Climate change is producing shifts in the distribution and abundance of marine species. Such is the case of kelp forests, important marine ecosystem-structuring species whose distributional range limits have been shifting worldwide. Synthesizing long-term time series of kelp forest observations is therefore vital for understanding the drivers shaping ecosystem dynamics and for predicting responses to ongoing and future climate changes. Traditional methods of mapping kelp from satellite imagery are time-consuming and expensive, as they require high amount of human effort for image processing and algorithm optimization. Here we propose the use of mask region-based convolutional neural networks (Mask R-CNN) to automatically assimilate data from open-source satellite imagery (Landsat Thematic Mapper) and detect kelp forest canopy cover. The analyses focused on the giant kelp Macrocystis pyrifera along the shorelines of southern California and Baja California in the northeastern Pacific. Model hyper-parameterization was tuned through cross-validation procedures testing the effect of data augmentation, and different learning rates and anchor sizes. The optimal model detected kelp forests with high performance and low levels of overprediction (Jaccard's index: 0.87 ± 0.07; Dice index: 0.93 ± 0.04; over prediction: 0.06) and allowed reconstructing a time series of 32 years in Baja California (Mexico), a region known for its high variability in kelp owing to El Niño events. The proposed framework based on Mask R-CNN now joins the list of cost-efficient tools for long-term marine ecological monitoring, facilitating well-informed biodiversity conservation, management and decision making.

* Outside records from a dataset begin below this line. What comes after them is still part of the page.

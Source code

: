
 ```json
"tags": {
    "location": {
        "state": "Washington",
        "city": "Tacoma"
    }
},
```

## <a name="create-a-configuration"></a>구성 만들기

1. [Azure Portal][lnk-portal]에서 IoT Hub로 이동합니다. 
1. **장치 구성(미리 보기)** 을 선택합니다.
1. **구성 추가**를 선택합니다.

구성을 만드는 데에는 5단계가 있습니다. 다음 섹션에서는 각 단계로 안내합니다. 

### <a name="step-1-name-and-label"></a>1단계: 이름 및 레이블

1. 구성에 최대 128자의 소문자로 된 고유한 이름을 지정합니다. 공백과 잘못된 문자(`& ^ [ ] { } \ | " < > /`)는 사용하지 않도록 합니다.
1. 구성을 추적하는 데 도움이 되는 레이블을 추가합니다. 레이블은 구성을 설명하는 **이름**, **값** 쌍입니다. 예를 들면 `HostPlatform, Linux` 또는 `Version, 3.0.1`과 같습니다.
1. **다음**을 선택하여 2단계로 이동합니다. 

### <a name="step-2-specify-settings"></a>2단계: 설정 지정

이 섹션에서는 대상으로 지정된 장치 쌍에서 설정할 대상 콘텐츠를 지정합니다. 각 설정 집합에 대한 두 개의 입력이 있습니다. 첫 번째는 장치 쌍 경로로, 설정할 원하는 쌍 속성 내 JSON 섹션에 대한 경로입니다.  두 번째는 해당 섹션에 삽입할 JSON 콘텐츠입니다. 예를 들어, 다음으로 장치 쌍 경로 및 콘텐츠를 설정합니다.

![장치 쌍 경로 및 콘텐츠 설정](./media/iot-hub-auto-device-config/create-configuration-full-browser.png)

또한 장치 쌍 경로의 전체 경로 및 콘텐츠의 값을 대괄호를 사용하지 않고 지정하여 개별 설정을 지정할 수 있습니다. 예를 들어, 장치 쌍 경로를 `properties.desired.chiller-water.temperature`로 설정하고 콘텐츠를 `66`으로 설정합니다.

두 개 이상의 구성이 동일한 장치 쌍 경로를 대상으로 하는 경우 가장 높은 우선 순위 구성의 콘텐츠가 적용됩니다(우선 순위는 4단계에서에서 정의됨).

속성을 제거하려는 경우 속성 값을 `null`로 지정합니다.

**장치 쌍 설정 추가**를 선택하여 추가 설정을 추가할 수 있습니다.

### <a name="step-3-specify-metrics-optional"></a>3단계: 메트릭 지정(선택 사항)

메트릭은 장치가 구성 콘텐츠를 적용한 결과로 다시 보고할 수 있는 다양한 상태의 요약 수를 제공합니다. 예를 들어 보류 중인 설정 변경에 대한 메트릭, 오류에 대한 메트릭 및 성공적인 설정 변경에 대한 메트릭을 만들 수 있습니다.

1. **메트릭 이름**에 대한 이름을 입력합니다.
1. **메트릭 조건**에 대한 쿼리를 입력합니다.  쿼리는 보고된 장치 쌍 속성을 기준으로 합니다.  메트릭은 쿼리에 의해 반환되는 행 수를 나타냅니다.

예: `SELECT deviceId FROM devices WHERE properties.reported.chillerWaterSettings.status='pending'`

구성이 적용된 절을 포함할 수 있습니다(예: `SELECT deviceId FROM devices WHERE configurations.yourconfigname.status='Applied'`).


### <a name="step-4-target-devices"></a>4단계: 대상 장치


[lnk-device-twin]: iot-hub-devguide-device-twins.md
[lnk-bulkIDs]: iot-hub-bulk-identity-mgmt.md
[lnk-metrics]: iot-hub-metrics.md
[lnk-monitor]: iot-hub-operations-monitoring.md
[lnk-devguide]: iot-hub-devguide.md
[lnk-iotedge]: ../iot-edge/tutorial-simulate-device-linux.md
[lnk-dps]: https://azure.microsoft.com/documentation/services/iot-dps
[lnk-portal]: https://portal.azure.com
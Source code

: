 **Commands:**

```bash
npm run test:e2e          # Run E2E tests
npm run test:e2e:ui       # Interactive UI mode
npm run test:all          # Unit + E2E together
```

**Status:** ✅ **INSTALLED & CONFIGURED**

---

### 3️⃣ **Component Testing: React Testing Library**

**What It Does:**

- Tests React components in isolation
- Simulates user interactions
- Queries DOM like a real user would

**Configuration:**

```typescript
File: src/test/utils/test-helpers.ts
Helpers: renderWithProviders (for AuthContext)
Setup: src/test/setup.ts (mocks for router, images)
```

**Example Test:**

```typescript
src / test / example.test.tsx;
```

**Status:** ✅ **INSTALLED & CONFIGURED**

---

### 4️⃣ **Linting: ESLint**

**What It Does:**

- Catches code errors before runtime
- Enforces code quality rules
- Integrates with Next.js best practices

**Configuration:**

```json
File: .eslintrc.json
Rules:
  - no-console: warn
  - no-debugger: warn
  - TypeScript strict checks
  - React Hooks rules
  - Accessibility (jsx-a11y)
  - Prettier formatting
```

气候变化正在导致海洋物种的分布和丰度发生变化。例如,巨藻林就是一种重要的海洋生态系统结构物种,其分布范围极限已在全球范围内发生变化。因此,综合长期巨藻林观测的时间序列对于了解塑造生态系统动态的驱动因素以及预测对正在发生和未来气候变化的响应至关重要。从卫星图像中绘制巨藻的传统方法既耗时又昂贵,因为它们需要大量的人力来进行图像处理和算法优化。在这里,我们提出使用基于掩模区域的卷积神经网络(Mask R-CNN)来自动同化来自开源卫星图像(陆地卫星专题制图仪)的数据并检测巨藻林冠层覆盖。分析重点是沿太平洋东北部加利福尼亚南部和下加利福尼亚的海岸线上的巨型巨藻 Macrocystis pyrifera。通过交叉验证程序调整模型超参数化,测试数据增强、不同学习率和锚点大小的效果。优化后的模型具有高性能和低过预测水平(Jaccard 指数:0.87±0.07;Dice 指数:0.93±0.04;过预测:0.06),能够检测巨藻林,并重建下加利福尼亚长达 32 年的时间序列(墨西哥),该地区以厄尔尼诺事件导致的巨藻高度变化而闻名。基于 Mask R-CNN 的拟议框架现在加入了低成本的长期海洋生态监测工具列表,有助于进行明智的生物多样性保护、管理和决策。